## Work to be completed
Only the lines from the start of the data through the one containing "Pub. L. 110–417" belong in your answer; return them exactly.

## Records to process
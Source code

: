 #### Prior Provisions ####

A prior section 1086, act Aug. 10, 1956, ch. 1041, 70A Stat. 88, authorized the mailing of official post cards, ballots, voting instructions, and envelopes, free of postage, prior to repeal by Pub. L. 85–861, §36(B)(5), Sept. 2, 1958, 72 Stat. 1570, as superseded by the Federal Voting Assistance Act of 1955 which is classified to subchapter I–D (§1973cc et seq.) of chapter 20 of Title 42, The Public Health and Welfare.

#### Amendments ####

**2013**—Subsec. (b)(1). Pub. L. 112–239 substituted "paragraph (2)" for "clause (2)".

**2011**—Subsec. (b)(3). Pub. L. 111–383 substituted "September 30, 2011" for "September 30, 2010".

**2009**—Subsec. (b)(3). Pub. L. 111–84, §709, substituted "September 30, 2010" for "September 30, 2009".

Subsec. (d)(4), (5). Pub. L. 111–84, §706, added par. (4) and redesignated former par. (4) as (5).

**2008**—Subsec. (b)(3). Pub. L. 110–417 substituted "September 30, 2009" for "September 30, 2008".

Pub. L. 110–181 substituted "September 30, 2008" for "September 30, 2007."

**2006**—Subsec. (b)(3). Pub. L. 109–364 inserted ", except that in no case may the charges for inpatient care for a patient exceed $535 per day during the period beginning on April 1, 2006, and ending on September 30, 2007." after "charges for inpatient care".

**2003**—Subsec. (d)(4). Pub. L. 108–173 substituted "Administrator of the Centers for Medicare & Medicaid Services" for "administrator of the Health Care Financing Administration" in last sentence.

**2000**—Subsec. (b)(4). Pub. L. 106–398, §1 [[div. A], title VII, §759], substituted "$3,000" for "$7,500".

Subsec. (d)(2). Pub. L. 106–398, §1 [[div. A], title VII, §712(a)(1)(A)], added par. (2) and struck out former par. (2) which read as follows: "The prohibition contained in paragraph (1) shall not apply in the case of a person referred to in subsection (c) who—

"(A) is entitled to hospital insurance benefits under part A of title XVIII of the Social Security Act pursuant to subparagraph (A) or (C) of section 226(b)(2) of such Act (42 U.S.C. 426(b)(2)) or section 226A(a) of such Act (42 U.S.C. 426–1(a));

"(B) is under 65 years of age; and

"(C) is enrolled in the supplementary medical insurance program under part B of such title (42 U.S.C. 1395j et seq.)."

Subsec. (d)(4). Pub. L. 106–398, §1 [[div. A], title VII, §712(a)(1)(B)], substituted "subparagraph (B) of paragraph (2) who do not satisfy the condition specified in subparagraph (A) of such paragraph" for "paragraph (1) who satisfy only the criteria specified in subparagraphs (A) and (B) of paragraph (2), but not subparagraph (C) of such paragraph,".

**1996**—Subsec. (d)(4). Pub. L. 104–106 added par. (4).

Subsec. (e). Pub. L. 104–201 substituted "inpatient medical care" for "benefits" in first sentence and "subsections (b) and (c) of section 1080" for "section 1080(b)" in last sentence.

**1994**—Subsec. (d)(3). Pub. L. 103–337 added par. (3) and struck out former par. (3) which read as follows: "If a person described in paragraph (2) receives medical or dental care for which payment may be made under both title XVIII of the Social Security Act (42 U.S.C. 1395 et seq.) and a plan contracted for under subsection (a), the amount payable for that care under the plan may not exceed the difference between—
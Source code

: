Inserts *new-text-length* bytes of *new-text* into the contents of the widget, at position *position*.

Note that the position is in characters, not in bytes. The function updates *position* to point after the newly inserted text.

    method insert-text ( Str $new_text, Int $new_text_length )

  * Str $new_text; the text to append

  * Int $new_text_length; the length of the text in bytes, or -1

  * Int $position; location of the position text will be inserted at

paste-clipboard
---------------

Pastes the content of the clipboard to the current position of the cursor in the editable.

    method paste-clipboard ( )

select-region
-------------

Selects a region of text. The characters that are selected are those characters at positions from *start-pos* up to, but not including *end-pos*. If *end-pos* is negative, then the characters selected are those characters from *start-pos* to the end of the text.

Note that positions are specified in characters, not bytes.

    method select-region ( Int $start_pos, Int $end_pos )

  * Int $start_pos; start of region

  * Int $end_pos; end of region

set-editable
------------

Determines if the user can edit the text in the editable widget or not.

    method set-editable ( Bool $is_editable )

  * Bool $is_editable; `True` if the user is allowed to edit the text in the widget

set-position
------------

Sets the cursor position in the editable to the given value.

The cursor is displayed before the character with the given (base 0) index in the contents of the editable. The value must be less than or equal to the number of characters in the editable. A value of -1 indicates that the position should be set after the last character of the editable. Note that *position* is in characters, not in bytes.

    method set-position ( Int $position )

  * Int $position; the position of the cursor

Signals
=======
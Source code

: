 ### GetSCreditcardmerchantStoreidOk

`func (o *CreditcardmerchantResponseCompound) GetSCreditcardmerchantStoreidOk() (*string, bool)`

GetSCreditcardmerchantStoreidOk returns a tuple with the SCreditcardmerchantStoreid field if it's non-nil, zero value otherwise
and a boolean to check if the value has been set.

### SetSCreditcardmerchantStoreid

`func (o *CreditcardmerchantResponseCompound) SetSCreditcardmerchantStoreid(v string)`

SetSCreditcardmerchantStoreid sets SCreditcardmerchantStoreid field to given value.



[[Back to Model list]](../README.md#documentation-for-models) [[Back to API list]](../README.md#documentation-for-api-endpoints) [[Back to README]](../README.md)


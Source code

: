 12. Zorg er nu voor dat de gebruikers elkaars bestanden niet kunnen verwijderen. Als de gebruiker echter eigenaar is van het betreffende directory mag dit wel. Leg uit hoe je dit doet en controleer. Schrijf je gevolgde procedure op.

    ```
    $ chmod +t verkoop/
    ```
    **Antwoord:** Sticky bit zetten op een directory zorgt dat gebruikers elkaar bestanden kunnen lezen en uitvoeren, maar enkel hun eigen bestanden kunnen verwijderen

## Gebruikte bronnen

## Exercise answer
Source code

: #### Prior Provisions ####

A prior section 1086, act Aug. 10, 1956, ch. 1041, 70A Stat. 88, authorized the mailing of official post cards, ballots, voting instructions, and envelopes, free of postage, prior to repeal by Pub. L. 85–861, §36(B)(5), Sept. 2, 1958, 72 Stat. 1570, as superseded by the Federal Voting Assistance Act of 1955 which is classified to subchapter I–D (§1973cc et seq.) of chapter 20 of Title 42, The Public Health and Welfare.

#### Amendments ####

**2013**—Subsec. (b)(1). Pub. L. 112–239 substituted "paragraph (2)" for "clause (2)".

**2011**—Subsec. (b)(3). Pub. L. 111–383 substituted "September 30, 2011" for "September 30, 2010".

**2009**—Subsec. (b)(3). Pub. L. 111–84, §709, substituted "September 30, 2010" for "September 30, 2009".

Subsec. (d)(4), (5). Pub. L. 111–84, §706, added par. (4) and redesignated former par. (4) as (5).

**2008**—Subsec. (b)(3). Pub. L. 110–417 substituted "September 30, 2009" for "September 30, 2008".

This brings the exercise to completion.